La misión de la misión no es otra que la extensión del amor, el compartir por el diálogo interreligioso y la petición de perdón. La única «conversión de los otros» que los misioneros deben pretender es una «conversión al Reino de Dios» -con el nombre que le den esos otros-, no cambiando de religión, en principio, sino profundizando su respuesta al Dios del Reino que universalmente se hace presente en todas las religiones -con el lenguaje, las categorías, los modos... propios de cada una de ellas-, «por los muchos caminos de Dios».
• Una ética sincera de la libertad, que renunciara a los medios coercitivos heredados (conquistas, inquisición, estados confesionales, colonialismos, falta de libertad religiosa, presión social, proselitismo...) y a los aún practicados (bautismo de niños, peso de la inercia sociológica de las tradiciones, alianzas con los poderes sociales...) reduciría a los cristianos una magnitud cuantitativa más humilde y verdadera.
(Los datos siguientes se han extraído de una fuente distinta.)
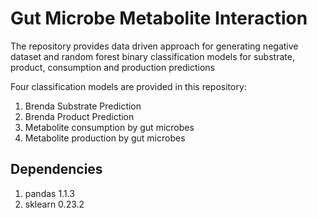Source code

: # Gut Microbe Metabolite Interaction

The repository provides data driven approach for generating negative dataset and random forest binary classification models for substrate, product, consumption and production predictions

Four classification models are provided in this repository:

1. Brenda Substrate Prediction
2. Brenda Product Prediction
3. Metabolite consumption by gut microbes
4. Metabolite production by gut microbes

## Dependencies
1. pandas 1.1.3
2. sklearn 0.23.2

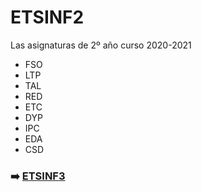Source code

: # ETSINF2
Las asignaturas de 2º año curso 2020-2021

- FSO 
- LTP
- TAL
- RED
- ETC
- DYP
- IPC
- EDA
- CSD

### :arrow_right: [ETSINF3](https://github.com/YdavPacat/ETSINF3)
Por eso la crisis de disminución numérica puede ser una crisis de crecimiento en calidad y en verdad, y debe ser saludada con optimismo y aprovechada con sinceridad.
• Asumir la «Regla de oro» -«trata a los demás como quieres que los demás te traten a ti», presente en todas las grandes religiones del mundo con expresiones casi literalmente idénticas- como el programa práctico de diálogo interreligioso: lo mejor que pueden hacer las religiones es ponerse juntas al servicio de la Vida y de la Paz del mundo desde la Opción por los pobres. Ése es el camino para la deseada «unidad» -no unificación-. Y sería el mejor «vade-mécum».